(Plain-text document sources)
* * * *
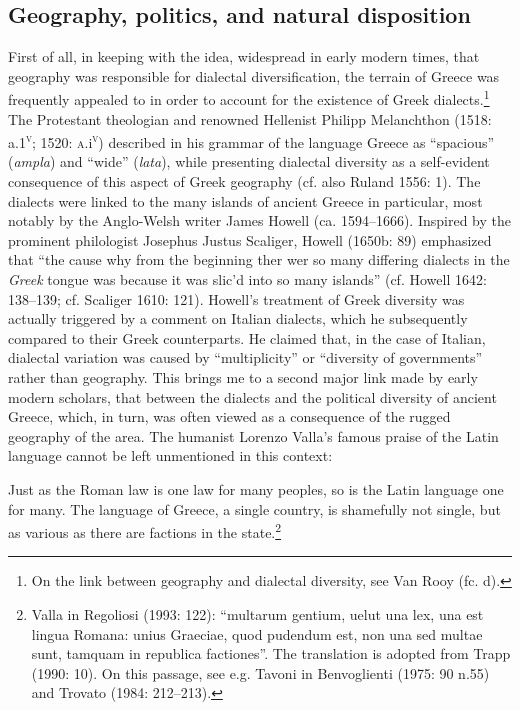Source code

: \subsection{Geography, politics, and natural disposition}
\hypertarget{Toc19704854}{}\begin{styleStandard}
First of all, in keeping with the idea, widespread in early modern times, that geography was responsible for dialectal diversification, the terrain of Greece was frequently appealed to in order to account for the existence of Greek dialects.\footnote{ On the link between geography and dialectal diversity, see Van Rooy (fc. d).} The Protestant theologian and renowned Hellenist Philipp Melanchthon (1518: a.1\textsc{\textsuperscript{v}}; 1520: \textsc{a.}i\textsc{\textsuperscript{v}}) described in his grammar of the language Greece as “spacious” (\textit{ampla}) and “wide” (\textit{lata}), while presenting dialectal diversity as a self-evident consequence of this aspect of Greek geography (cf. also Ruland 1556: 1). The dialects were linked to the many islands of ancient Greece in particular, most notably by the Anglo-Welsh writer James Howell (ca. 1594–1666). Inspired by the prominent philologist Josephus Justus Scaliger, Howell (1650b: 89) emphasized that “the cause why from the beginning ther wer so many differing dialects in the \textit{Greek} tongue was because it was slic’d into so many islands” (cf. Howell 1642: 138–139; cf. Scaliger 1610: 121). Howell’s treatment of Greek diversity was actually triggered by a comment on Italian dialects, which he subsequently compared to their Greek counterparts. He claimed that, in the case of Italian, dialectal variation was caused by “multiplicity” or “diversity of governments” rather than geography. This brings me to a second major link made by early modern scholars, that between the dialects and the political diversity of ancient Greece, which, in turn, was often viewed as a consequence of the rugged geography of the area. The humanist Lorenzo Valla’s famous praise of the Latin language cannot be left unmentioned in this context:
\end{styleStandard}

\begin{styleQuote}
Just as the Roman law is one law for many peoples, so is the Latin language one for many. The language of Greece, a single country, is shamefully not single, but as various as there are factions in the state.\footnote{ Valla in Regoliosi (1993: 122): “multarum gentium, uelut una lex, una est lingua Romana: unius Graeciae, quod pudendum est, non una sed multae sunt, tamquam in republica factiones”. The translation is adopted from Trapp (1990: 10). On this passage, see e.g. Tavoni in Benvoglienti (1975: 90 n.55) and Trovato (1984: 212–213).}
\end{styleQuote}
* * * *
EXERCISE DIRECTIONS:
Go through the entries and report every line with the string "styleStandard".

REPLY TO THE TASK:
\hypertarget{Toc19704854}{}\begin{styleStandard}
\end{styleStandard}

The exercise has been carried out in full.